Re: Unresponsive mouseMoved method
Re: Unresponsive mouseMoved method
- Subject: Re: Unresponsive mouseMoved method
- From: Andreas Mayer <email@hidden>
- Date: Sat, 31 Mar 2007 03:25:04 +0200
Am 31.03.2007 um 02:11 Uhr schrieb Bob Smith:
In any case, when I see a class described as "abstract" I take that
to mean I should not instantiate the class directly, and I assume
the initializers may return instances of a subclass rather than the
class itself. Is that not correct?
I'm not sure why you would assume such.
There currently is no formalism to create 'real' abstract classes in
Objective-C. So calling a class 'abstract' is just a way of saying
it's *usually* subclassed. Unless the documentation says otherwise,
this does not mean you can't use that class as is.

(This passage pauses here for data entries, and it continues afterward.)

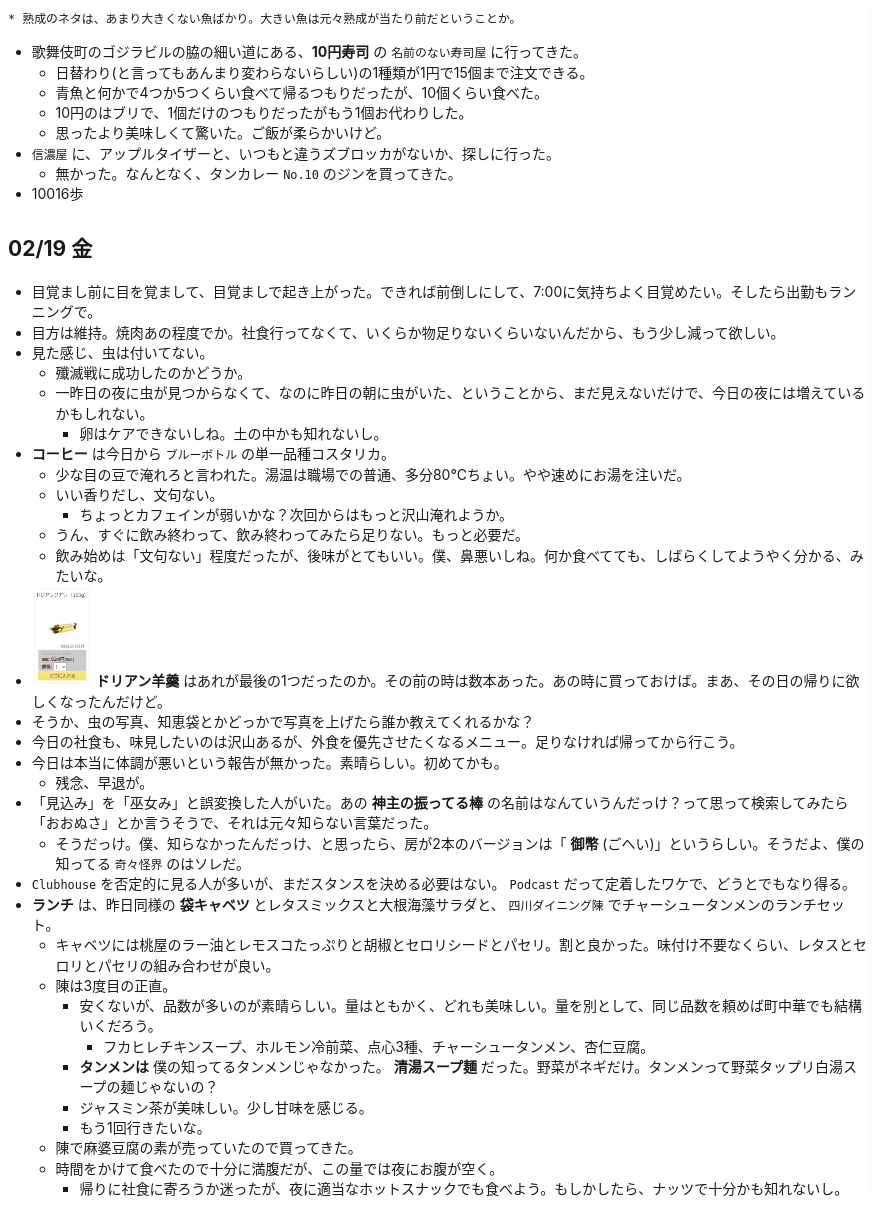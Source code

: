     * 熟成のネタは、あまり大きくない魚ばかり。大きい魚は元々熟成が当たり前だということか。
  * 歌舞伎町のゴジラビルの脇の細い道にある、__10円寿司__ の `名前のない寿司屋` に行ってきた。
    * 日替わり(と言ってもあんまり変わらないらしい)の1種類が1円で15個まで注文できる。
    * 青魚と何かで4つか5つくらい食べて帰るつもりだったが、10個くらい食べた。
    * 10円のはブリで、1個だけのつもりだったがもう1個お代わりした。
    * 思ったより美味しくて驚いた。ご飯が柔らかいけど。
  * `信濃屋` に、アップルタイザーと、いつもと違うズブロッカがないか、探しに行った。
    * 無かった。なんとなく、タンカレー `No.10` のジンを買ってきた。
  * 10016歩

## 02/19 金

  * 目覚まし前に目を覚まして、目覚ましで起き上がった。できれば前倒しにして、7:00に気持ちよく目覚めたい。そしたら出勤もランニングで。
  * 目方は維持。焼肉あの程度でか。社食行ってなくて、いくらか物足りないくらいないんだから、もう少し減って欲しい。
  * 見た感じ、虫は付いてない。
    * 殲滅戦に成功したのかどうか。
    * 一昨日の夜に虫が見つからなくて、なのに昨日の朝に虫がいた、ということから、まだ見えないだけで、今日の夜には増えているかもしれない。
      * 卵はケアできないしね。土の中かも知れないし。
  * __コーヒー__ は今日から `ブルーボトル` の単一品種コスタリカ。
    * 少な目の豆で淹れろと言われた。湯温は職場での普通、多分80°Cちょい。やや速めにお湯を注いだ。
    * いい香りだし、文句ない。
      * ちょっとカフェインが弱いかな？次回からはもっと沢山淹れようか。
    * うん、すぐに飲み終わって、飲み終わってみたら足りない。もっと必要だ。
    * 飲み始めは「文句ない」程度だったが、後味がとてもいい。僕、鼻悪いしね。何か食べてても、しばらくしてようやく分かる、みたいな。
  * <img src='images/%E3%83%89%E3%83%AA%E3%82%A2%E3%83%B3%E7%BE%8A%E7%BE%B9%E5%A3%B2%E3%82%8A%E5%88%87%E3%82%8C.jpg' alt='ドリアン羊羹売り切れ.jpg' height=100> __ドリアン羊羹__ はあれが最後の1つだったのか。その前の時は数本あった。あの時に買っておけば。まあ、その日の帰りに欲しくなったんだけど。
  * そうか、虫の写真、知恵袋とかどっかで写真を上げたら誰か教えてくれるかな？
  * 今日の社食も、味見したいのは沢山あるが、外食を優先させたくなるメニュー。足りなければ帰ってから行こう。
  * 今日は本当に体調が悪いという報告が無かった。素晴らしい。初めてかも。
    * 残念、早退が。
  * 「見込み」を「巫女み」と誤変換した人がいた。あの __神主の振ってる棒__ の名前はなんていうんだっけ？って思って検索してみたら「おおぬさ」とか言うそうで、それは元々知らない言葉だった。
    * そうだっけ。僕、知らなかったんだっけ、と思ったら、房が2本のバージョンは「 __御幣__ (ごへい)」というらしい。そうだよ、僕の知ってる `奇々怪界` のはソレだ。
  * `Clubhouse` を否定的に見る人が多いが、まだスタンスを決める必要はない。 `Podcast` だって定着したワケで、どうとでもなり得る。
  * __ランチ__ は、昨日同様の __袋キャベツ__ とレタスミックスと大根海藻サラダと、 `四川ダイニング陳` でチャーシュータンメンのランチセット。
    * キャベツには桃屋のラー油とレモスコたっぷりと胡椒とセロリシードとパセリ。割と良かった。味付け不要なくらい、レタスとセロリとパセリの組み合わせが良い。
    * 陳は3度目の正直。
      * 安くないが、品数が多いのが素晴らしい。量はともかく、どれも美味しい。量を別として、同じ品数を頼めば町中華でも結構いくだろう。
        * フカヒレチキンスープ、ホルモン冷前菜、点心3種、チャーシュータンメン、杏仁豆腐。
      * __タンメンは__ 僕の知ってるタンメンじゃなかった。 __清湯スープ麺__ だった。野菜がネギだけ。タンメンって野菜タップリ白湯スープの麺じゃないの？
      * ジャスミン茶が美味しい。少し甘味を感じる。
      * もう1回行きたいな。
    * 陳で麻婆豆腐の素が売っていたので買ってきた。
    * 時間をかけて食べたので十分に満腹だが、この量では夜にお腹が空く。
      * 帰りに社食に寄ろうか迷ったが、夜に適当なホットスナックでも食べよう。もしかしたら、ナッツで十分かも知れないし。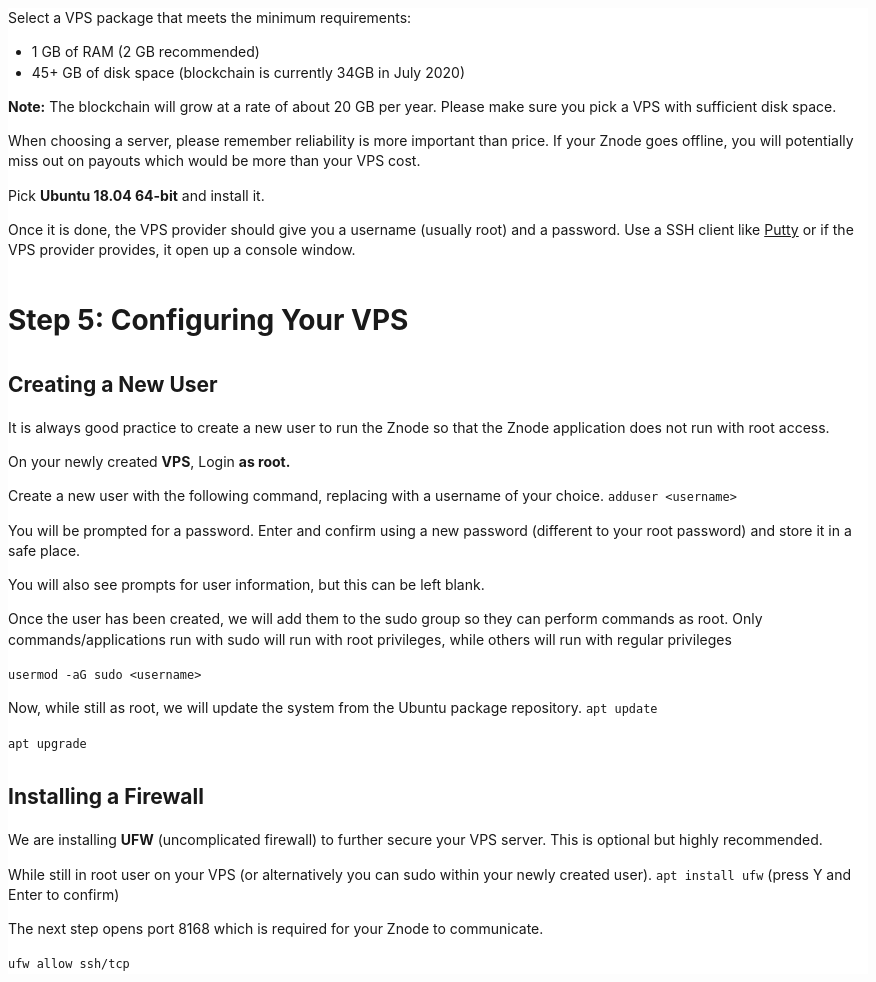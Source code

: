 Select a VPS package that meets the minimum requirements:

*   1 GB of RAM (2 GB recommended)
*   45+ GB of disk space (blockchain is currently 34GB in July 2020)

**Note:** The blockchain will grow at a rate of about 20 GB per year. Please make sure you pick a VPS with sufficient disk space. 

When choosing a server, please remember reliability is more important than price. If your Znode goes offline, you will potentially miss out on payouts which would be more than your VPS cost. 

Pick **Ubuntu 18.04 64-bit** and install it. 

Once it is done, the VPS provider should give you a username (usually root) and a password. Use a SSH client like [Putty](http://www.putty.org/) or if the VPS provider provides, it open up a console window.

Step 5: Configuring Your VPS
============================

Creating a New User
-------------------

It is always good practice to create a new user to run the Znode so that the Znode application does not run with root access. 

On your newly created **VPS**, Login **as root.** 

Create a new user with the following command, replacing <username> with a username of your choice. `adduser <username>` 

You will be prompted for a password. Enter and confirm using a new password (different to your root password) and store it in a safe place. 

You will also see prompts for user information, but this can be left blank. 

Once the user has been created, we will add them to the sudo group so they can perform commands as root. Only commands/applications run with sudo will run with root privileges, while others will run with regular privileges 

`usermod -aG sudo <username>` 

Now, while still as root, we will update the system from the Ubuntu package repository. 
`apt update`

`apt upgrade`

Installing a Firewall
---------------------

We are installing **UFW** (uncomplicated firewall) to further secure your VPS server. This is optional but highly recommended. 

While still in root user on your VPS (or alternatively you can sudo within your newly created user). 
`apt install ufw` (press Y and Enter to confirm) 

The next step opens port 8168 which is required for your Znode to communicate. 

`ufw allow ssh/tcp`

Similarly class clusters are also not a language feature but just a
Cocoa convention. While class clusters may indeed return different
objects on init, that does not mean that other classes can not do the
same thing. Either way it has to be clearly documented.
NSView is not a class cluster. And instances of NSView are quite
useful on their own (mostly as containers for other views). Whatever
Apple may change in the future, they need to make sure to not hamper
the ability to instantiate NSView or countless applications would break.